01 September 2016

Mexico, Immigration, Trump


So, nothing new from Trump's speech yesterday.  But still, hearing his immigration plan all at once, with all the asides, made me sick.  Teleprompter Trump would have been better. I don't want to live in the America that Trump wants to create.

This morning I read an email from an LDS missionary living in Southern California in a largely Iraqi neighborhood.  He sees Islamophobia and anti-immigrant abuse too frequently. He wrote about stopping a man who was loudly verbally abusing an older Iraqi woman on the street, getting threatened with a knife when he stepped in, and then helping her carry her groceries home when the man ran away.  I'm so glad he did that, but angry that he had to. 

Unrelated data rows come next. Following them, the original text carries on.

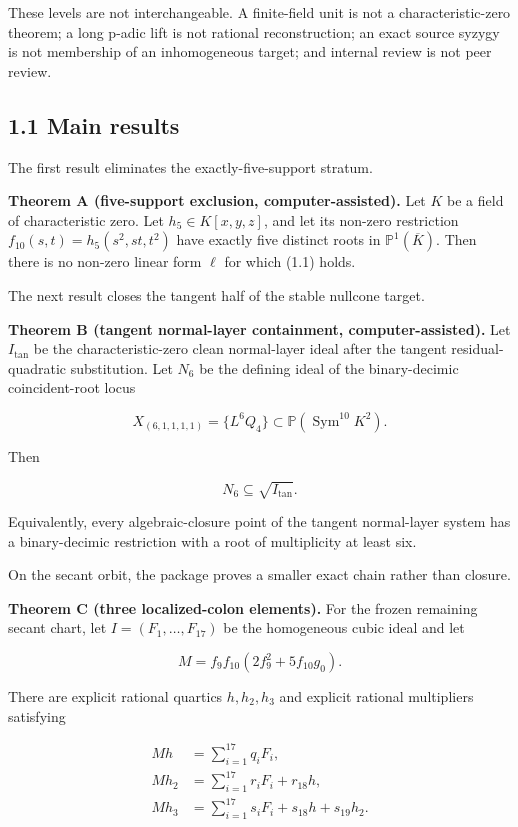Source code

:\documentclass[
  11pt,
]{article}
\begin{document}
These levels are not interchangeable. A finite-field unit is not a
characteristic-zero theorem; a long p-adic lift is not rational
reconstruction; an exact source syzygy is not membership of an
inhomogeneous target; and internal review is not peer review.

\subsection{1.1 Main results}\label{main-results}

The first result eliminates the exactly-five-support stratum.

\textbf{Theorem A (five-support exclusion, computer-assisted).} Let
\(K\) be a field of characteristic zero. Let \(h_5\in K[x,y,z]\), and
let its non-zero restriction \(f_{10}(s,t)=h_5(s^2,st,t^2)\) have
exactly five distinct roots in \(\mathbb P^1(\overline K)\). Then there
is no non-zero linear form \(\ell\) for which (1.1) holds.

The next result closes the tangent half of the stable nullcone target.

\textbf{Theorem B (tangent normal-layer containment,
computer-assisted).} Let \(I_{\mathrm{tan}}\) be the characteristic-zero
clean normal-layer ideal after the tangent residual-quadratic
substitution. Let \(N_6\) be the defining ideal of the binary-decimic
coincident-root locus

\[
X_{(6,1,1,1,1)}=\{L^6Q_4\}\subset
\mathbb P(\operatorname{Sym}^{10}K^2).
\]

Then

\[
N_6\subseteq \sqrt{I_{\mathrm{tan}}}.
\tag{1.2}
\]

Equivalently, every algebraic-closure point of the tangent normal-layer
system has a binary-decimic restriction with a root of multiplicity at
least six.

On the secant orbit, the package proves a smaller exact chain rather
than closure.

\textbf{Theorem C (three localized-colon elements).} For the frozen
remaining secant chart, let \(I=(F_1,\ldots,F_{17})\) be the homogeneous
cubic ideal and let

\[
M=f_9f_{10}(2f_9^2+5f_{10}g_0).
\]

There are explicit rational quartics \(h,h_2,h_3\) and explicit rational
multipliers satisfying

\[
\begin{aligned}
Mh   &=\sum_{i=1}^{17}q_iF_i,\\
Mh_2 &=\sum_{i=1}^{17}r_iF_i+r_{18}h,\\
Mh_3 &=\sum_{i=1}^{17}s_iF_i+s_{18}h+s_{19}h_2.
\end{aligned}
\tag{1.3}
\]
\end{document}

The speech had the usual misrepresention and spin, which is normal and easily looked over.  But it also had some things that are factually untrue and policy proposals that are unacceptable in my mind. Throughout the speech it's often hard to tell sometimes which group of people Trump is referring to.  Sometimes he lumps all foreign-born people together, whether they're US citizens, green card holders, or undocumented; he seems to consider anyone who wasn't born in the US as an immigrant even if they're only in the US temporarily (being an immigrant means you are intending to settle in a new country permanently); sometimes he's talking about refugees who have a very different entry process than anyone else who enters the US; etc.  This lack of clarity isn't particularly surprising though.

First, I completely and thoroughly reject the idea that the point of our immigration system is to make life better for US citizens (and I don't think Trump sees increased diversity as one of those ways to make life better for US citizens). Our immigration system is to allow people from all over the world to move to the US and to improve everyone's lives, both the people born in the US or anywhere else in the world. Nearly all of my ancestors who immigrated to the US after it was an independent country didn't look that great on paper (except they were white) but I'm glad they were allowed to enter, obviously. America First is not an immigration system I can ever support.

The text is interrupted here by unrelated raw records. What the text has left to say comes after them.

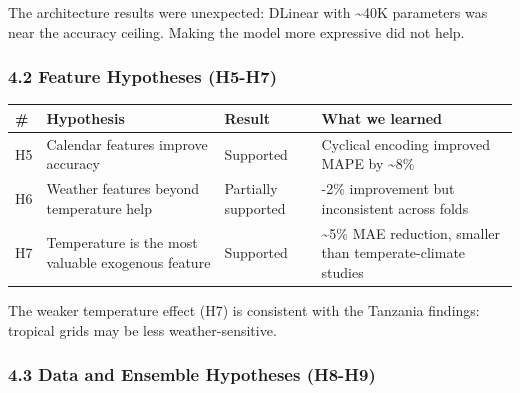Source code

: The architecture results were unexpected: DLinear with
\textasciitilde40K parameters was near the accuracy ceiling. Making the
model more expressive did not help.

\subsubsection{4.2 Feature Hypotheses
(H5-H7)}\label{feature-hypotheses-h5-h7}

{\def\LTcaptype{none} %
\begin{longtable}[]{@{}
  >{\raggedright\arraybackslash}p{}
  >{\raggedright\arraybackslash}p{}
  >{\raggedright\arraybackslash}p{}
  >{\raggedright\arraybackslash}p{}@{}}
\toprule\noalign{}
\begin{minipage}[b]{\linewidth}\raggedright
\#
\end{minipage} & \begin{minipage}[b]{\linewidth}\raggedright
Hypothesis
\end{minipage} & \begin{minipage}[b]{\linewidth}\raggedright
Result
\end{minipage} & \begin{minipage}[b]{\linewidth}\raggedright
What we learned
\end{minipage} \\
\midrule\noalign{}
\endhead
\bottomrule\noalign{}
\endlastfoot
H5 & Calendar features improve accuracy & Supported & Cyclical encoding
improved MAPE by \textasciitilde8\% \\
H6 & Weather features beyond temperature help & Partially supported &
1-2\% improvement but inconsistent across folds \\
H7 & Temperature is the most valuable exogenous feature & Supported &
\textasciitilde5\% MAE reduction, smaller than temperate-climate
studies \\
\end{longtable}
}

The weaker temperature effect (H7) is consistent with the Tanzania
findings: tropical grids may be less weather-sensitive.

\subsubsection{4.3 Data and Ensemble Hypotheses
(H8-H9)}\label{data-and-ensemble-hypotheses-h8-h9}

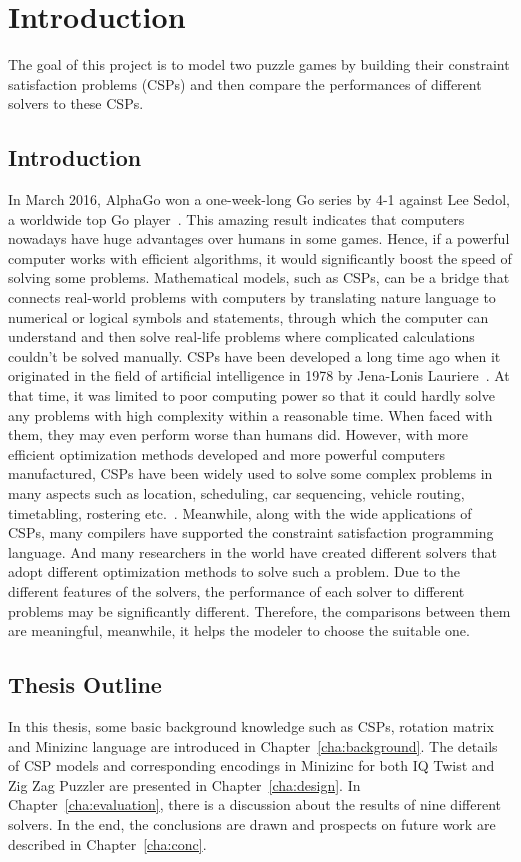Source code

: \chapter{Introduction}
\label{cha:intro}
The goal of this project is to model two puzzle games by building their constraint satisfaction problems (CSPs) and then compare the performances of different solvers to these CSPs.
\section{Introduction}
\label{sec:introduction}
In March 2016, AlphaGo won a one-week-long Go series by 4-1 against Lee Sedol, a worldwide top Go player~\cite{r26}. This amazing result indicates that computers nowadays have huge advantages over humans in some games. Hence, if a powerful computer works with efficient algorithms, it would significantly boost the speed of solving some problems. Mathematical models, such as CSPs, can be a bridge that connects real-world problems with computers by translating nature language to numerical or logical symbols and statements, through which the computer can understand and then solve real-life problems where complicated calculations couldn’t be solved manually. CSPs have been developed a long time ago when it originated in the field of artificial intelligence in 1978 by Jena-Lonis Lauriere~\cite{r27}. At that time, it was limited to poor computing power so that it could hardly solve any problems with high complexity within a reasonable time. When faced with them, they may even perform worse than humans did. However, with more efficient optimization methods developed and more powerful computers manufactured, CSPs have been widely used to solve some complex problems in many aspects such as location, scheduling, car sequencing, vehicle routing, timetabling, rostering etc.~\cite{r28}. Meanwhile, along with the wide applications of CSPs, many compilers have supported the constraint satisfaction programming language. And many researchers in the world have created different solvers that adopt different optimization methods to solve such a problem. Due to the different features of the solvers, the performance of each solver to different problems may be significantly different. Therefore, the comparisons between them are meaningful, meanwhile, it helps the modeler to choose the suitable one.
\section{Thesis Outline}
\label{sec:outline}
In this thesis, some basic background knowledge such as CSPs, rotation matrix and Minizinc language are introduced in Chapter~\ref{cha:background}. The details of CSP models and corresponding encodings in Minizinc for both IQ Twist and Zig Zag Puzzler are presented in Chapter~\ref{cha:design}. In Chapter~\ref{cha:evaluation}, there is a discussion about the results of nine different solvers. In the end, the conclusions are drawn and prospects on future work are described in Chapter~\ref{cha:conc}.
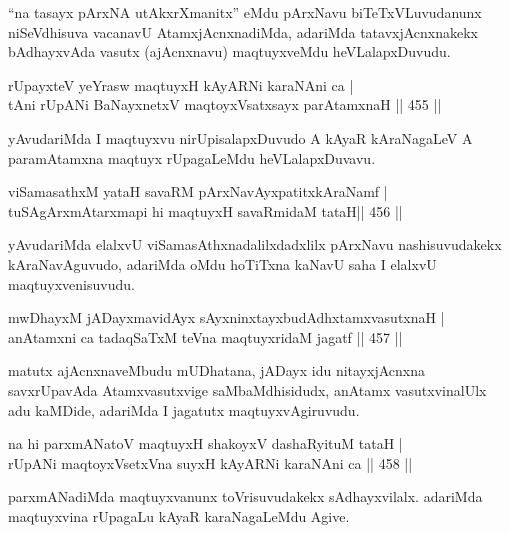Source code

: \begin{artha}
``na tasayx pArxNA utAkxrXmanitx'' eMdu pArxNavu biTeTxVLuvudanunx niSeVdhisuva vacanavU AtamxjAcnxnadiMda, adariMda tatavxjAcnxnakekx bAdhayxvAda vasutx (ajAcnxnavu) maqtuyxveMdu heVLalapxDuvudu.
\end{artha}


\begin{shl}
rUpayxteV yeYrasw maqtuyxH kAyARNi karaNAni ca | \\
tAni rUpANi BaNayxnetxV maqtoyxVsatxsayx parAtamxnaH \hfill||  455 || 
\end{shl}

\begin{artha}
yAvudariMda I maqtuyxvu nirUpisalapxDuvudo A kAyaR kAraNagaLeV A paramAtamxna maqtuyx rUpagaLeMdu heVLalapxDuvavu.
\end{artha}

\begin{shl}
viSamasathxM yataH savaRM pArxNavAyxpatitxkAraNamf | \\
tuSAgArxmAtarxmapi hi maqtuyxH savaRmidaM tataH\hfill ||  456 ||  
\end{shl}

\begin{artha}
yAvudariMda elalxvU viSamasAthxnadalilxdadxlilx pArxNavu nashisuvudakekx kAraNavAguvudo, adariMda oMdu hoTiTxna kaNavU saha I elalxvU maqtuyxvenisuvudu.
\end{artha}

\begin{shl}
mwDhayxM jADayxmavidAyx sAyxninxtayxbudAdhxtamxvasutxnaH | \\
anAtamxni ca tadaqSaTxM teVna maqtuyxridaM jagatf \hfill||  457 || 
\end{shl}

\begin{artha}
matutx ajAcnxnaveMbudu mUDhatana, jADayx idu nitayxjAcnxna savxrUpavAda Atamxvasutxvige saMbaMdhisidudx, anAtamx vasutxvinalUlx adu kaMDide, adariMda I jagatutx maqtuyxvAgiruvudu.
\end{artha}

\begin{shl}
na hi parxmANatoV maqtuyxH shakoyxV dashaRyituM tataH | \\
rUpANi maqtoyxVsetxVna suyxH kAyARNi karaNAni ca \hfill||  458 ||  
\end{shl}

\begin{artha}
parxmANadiMda maqtuyxvanunx toVrisuvudakekx sAdhayxvilalx. adariMda maqtuyxvina rUpagaLu kAyaR karaNagaLeMdu Agive.
\end{artha}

Second, I have a serious problem with Trump's continuing to pit minorities in the US against immigrants.  This is also part of his America First rhetoric- trying to make people believe that immigration hurts the US rather than creating it (and I think we are still creating the US). Also, immigrants are humans and as important and worthy of respect as any US-born US citizen.  I care about immigrant families whose legal status makes their lives difficult. And people who cross the border illegally are not fish, so it is not acceptable to refer to them in fishing terms.

Third, Trump continues to lie about the refugee entry process into the US.  There are a lot of lies and spin out there in politics, but this should not be acceptable.

Fourth, Mexico is not going to pay for the wall.  Peña Nieto has made that clear.  Trump's plan to get Mexico to pay for it would have significant diplomatic repercussions if he tried to implement it.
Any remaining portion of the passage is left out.